Every entry has to be output exactly, with none skipped.

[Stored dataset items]
■ ■ ■ ■ ■
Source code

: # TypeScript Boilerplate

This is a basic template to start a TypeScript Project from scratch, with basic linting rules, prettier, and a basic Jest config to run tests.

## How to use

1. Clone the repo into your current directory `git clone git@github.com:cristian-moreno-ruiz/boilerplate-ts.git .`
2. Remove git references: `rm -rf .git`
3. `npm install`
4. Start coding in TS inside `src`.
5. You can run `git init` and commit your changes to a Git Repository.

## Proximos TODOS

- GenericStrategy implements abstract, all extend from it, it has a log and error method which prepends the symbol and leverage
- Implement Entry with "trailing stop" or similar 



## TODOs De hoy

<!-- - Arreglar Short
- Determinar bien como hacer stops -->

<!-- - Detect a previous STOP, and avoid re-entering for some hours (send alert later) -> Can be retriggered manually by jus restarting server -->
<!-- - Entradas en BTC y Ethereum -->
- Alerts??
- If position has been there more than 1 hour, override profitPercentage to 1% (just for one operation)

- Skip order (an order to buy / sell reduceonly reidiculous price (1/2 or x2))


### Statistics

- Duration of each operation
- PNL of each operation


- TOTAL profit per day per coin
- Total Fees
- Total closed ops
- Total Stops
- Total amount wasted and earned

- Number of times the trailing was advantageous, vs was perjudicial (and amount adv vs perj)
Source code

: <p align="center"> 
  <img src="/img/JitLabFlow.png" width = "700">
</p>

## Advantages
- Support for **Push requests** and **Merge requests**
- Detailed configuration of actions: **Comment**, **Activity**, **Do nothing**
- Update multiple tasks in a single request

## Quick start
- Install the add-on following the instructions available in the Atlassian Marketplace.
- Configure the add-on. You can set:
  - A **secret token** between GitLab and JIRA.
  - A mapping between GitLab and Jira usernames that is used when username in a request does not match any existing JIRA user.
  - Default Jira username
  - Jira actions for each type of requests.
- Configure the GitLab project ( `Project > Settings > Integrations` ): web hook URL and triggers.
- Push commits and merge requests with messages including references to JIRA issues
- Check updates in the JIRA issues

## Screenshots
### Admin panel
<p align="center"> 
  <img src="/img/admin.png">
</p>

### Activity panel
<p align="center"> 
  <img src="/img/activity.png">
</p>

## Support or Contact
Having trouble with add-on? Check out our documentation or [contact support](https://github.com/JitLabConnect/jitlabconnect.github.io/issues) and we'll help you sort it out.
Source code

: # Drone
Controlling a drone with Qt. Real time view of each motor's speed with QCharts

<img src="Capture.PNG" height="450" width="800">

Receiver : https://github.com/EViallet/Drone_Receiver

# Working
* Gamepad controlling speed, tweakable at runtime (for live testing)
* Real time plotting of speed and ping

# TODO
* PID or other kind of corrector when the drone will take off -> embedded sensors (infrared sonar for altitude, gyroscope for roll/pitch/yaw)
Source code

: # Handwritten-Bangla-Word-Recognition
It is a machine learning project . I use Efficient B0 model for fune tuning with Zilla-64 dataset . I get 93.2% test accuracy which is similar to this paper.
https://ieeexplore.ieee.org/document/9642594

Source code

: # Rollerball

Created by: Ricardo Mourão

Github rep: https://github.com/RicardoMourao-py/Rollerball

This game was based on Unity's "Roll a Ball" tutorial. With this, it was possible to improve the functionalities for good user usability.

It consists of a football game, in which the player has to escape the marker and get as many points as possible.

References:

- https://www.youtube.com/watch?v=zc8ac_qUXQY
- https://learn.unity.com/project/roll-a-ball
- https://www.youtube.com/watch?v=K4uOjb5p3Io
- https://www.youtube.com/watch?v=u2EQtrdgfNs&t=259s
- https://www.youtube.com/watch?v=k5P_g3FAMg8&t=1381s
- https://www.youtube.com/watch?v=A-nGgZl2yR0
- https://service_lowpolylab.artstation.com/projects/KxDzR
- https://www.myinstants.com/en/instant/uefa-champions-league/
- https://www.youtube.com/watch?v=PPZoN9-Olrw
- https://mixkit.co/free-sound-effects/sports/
■ ■ ■ ■ ■
** Answer for the task **
Source code

: # TypeScript Boilerplate

This is a basic template to start a TypeScript Project from scratch, with basic linting rules, prettier, and a basic Jest config to run tests.

## How to use

1. Clone the repo into your current directory `git clone git@github.com:cristian-moreno-ruiz/boilerplate-ts.git .`
2. Remove git references: `rm -rf .git`
3. `npm install`
4. Start coding in TS inside `src`.
5. You can run `git init` and commit your changes to a Git Repository.

## Proximos TODOS

- GenericStrategy implements abstract, all extend from it, it has a log and error method which prepends the symbol and leverage
- Implement Entry with "trailing stop" or similar 



## TODOs De hoy

<!-- - Arreglar Short
- Determinar bien como hacer stops -->

<!-- - Detect a previous STOP, and avoid re-entering for some hours (send alert later) -> Can be retriggered manually by jus restarting server -->
<!-- - Entradas en BTC y Ethereum -->
- Alerts??
- If position has been there more than 1 hour, override profitPercentage to 1% (just for one operation)

- Skip order (an order to buy / sell reduceonly reidiculous price (1/2 or x2))


### Statistics

- Duration of each operation
- PNL of each operation


- TOTAL profit per day per coin
- Total Fees
- Total closed ops
- Total Stops
- Total amount wasted and earned

- Number of times the trailing was advantageous, vs was perjudicial (and amount adv vs perj)
Source code

: <p align="center"> 
  <img src="/img/JitLabFlow.png" width = "700">
</p>

## Advantages
- Support for **Push requests** and **Merge requests**
- Detailed configuration of actions: **Comment**, **Activity**, **Do nothing**
- Update multiple tasks in a single request

## Quick start
- Install the add-on following the instructions available in the Atlassian Marketplace.
- Configure the add-on. You can set:
  - A **secret token** between GitLab and JIRA.
  - A mapping between GitLab and Jira usernames that is used when username in a request does not match any existing JIRA user.
  - Default Jira username
  - Jira actions for each type of requests.
- Configure the GitLab project ( `Project > Settings > Integrations` ): web hook URL and triggers.
- Push commits and merge requests with messages including references to JIRA issues
- Check updates in the JIRA issues

## Screenshots
### Admin panel
<p align="center"> 
  <img src="/img/admin.png">
</p>

### Activity panel
<p align="center"> 
  <img src="/img/activity.png">
</p>

## Support or Contact
Having trouble with add-on? Check out our documentation or [contact support](https://github.com/JitLabConnect/jitlabconnect.github.io/issues) and we'll help you sort it out.
Source code

: # Drone
Controlling a drone with Qt. Real time view of each motor's speed with QCharts

<img src="Capture.PNG" height="450" width="800">

Receiver : https://github.com/EViallet/Drone_Receiver

# Working
* Gamepad controlling speed, tweakable at runtime (for live testing)
* Real time plotting of speed and ping

# TODO
* PID or other kind of corrector when the drone will take off -> embedded sensors (infrared sonar for altitude, gyroscope for roll/pitch/yaw)
Source code

: # Handwritten-Bangla-Word-Recognition
It is a machine learning project . I use Efficient B0 model for fune tuning with Zilla-64 dataset . I get 93.2% test accuracy which is similar to this paper.
https://ieeexplore.ieee.org/document/9642594

Source code

: # Rollerball

Created by: Ricardo Mourão

Github rep: https://github.com/RicardoMourao-py/Rollerball

This game was based on Unity's "Roll a Ball" tutorial. With this, it was possible to improve the functionalities for good user usability.

It consists of a football game, in which the player has to escape the marker and get as many points as possible.

References:

- https://www.youtube.com/watch?v=zc8ac_qUXQY
- https://learn.unity.com/project/roll-a-ball
- https://www.youtube.com/watch?v=K4uOjb5p3Io
- https://www.youtube.com/watch?v=u2EQtrdgfNs&t=259s
- https://www.youtube.com/watch?v=k5P_g3FAMg8&t=1381s
- https://www.youtube.com/watch?v=A-nGgZl2yR0
- https://service_lowpolylab.artstation.com/projects/KxDzR
- https://www.myinstants.com/en/instant/uefa-champions-league/
- https://www.youtube.com/watch?v=PPZoN9-Olrw
- https://mixkit.co/free-sound-effects/sports/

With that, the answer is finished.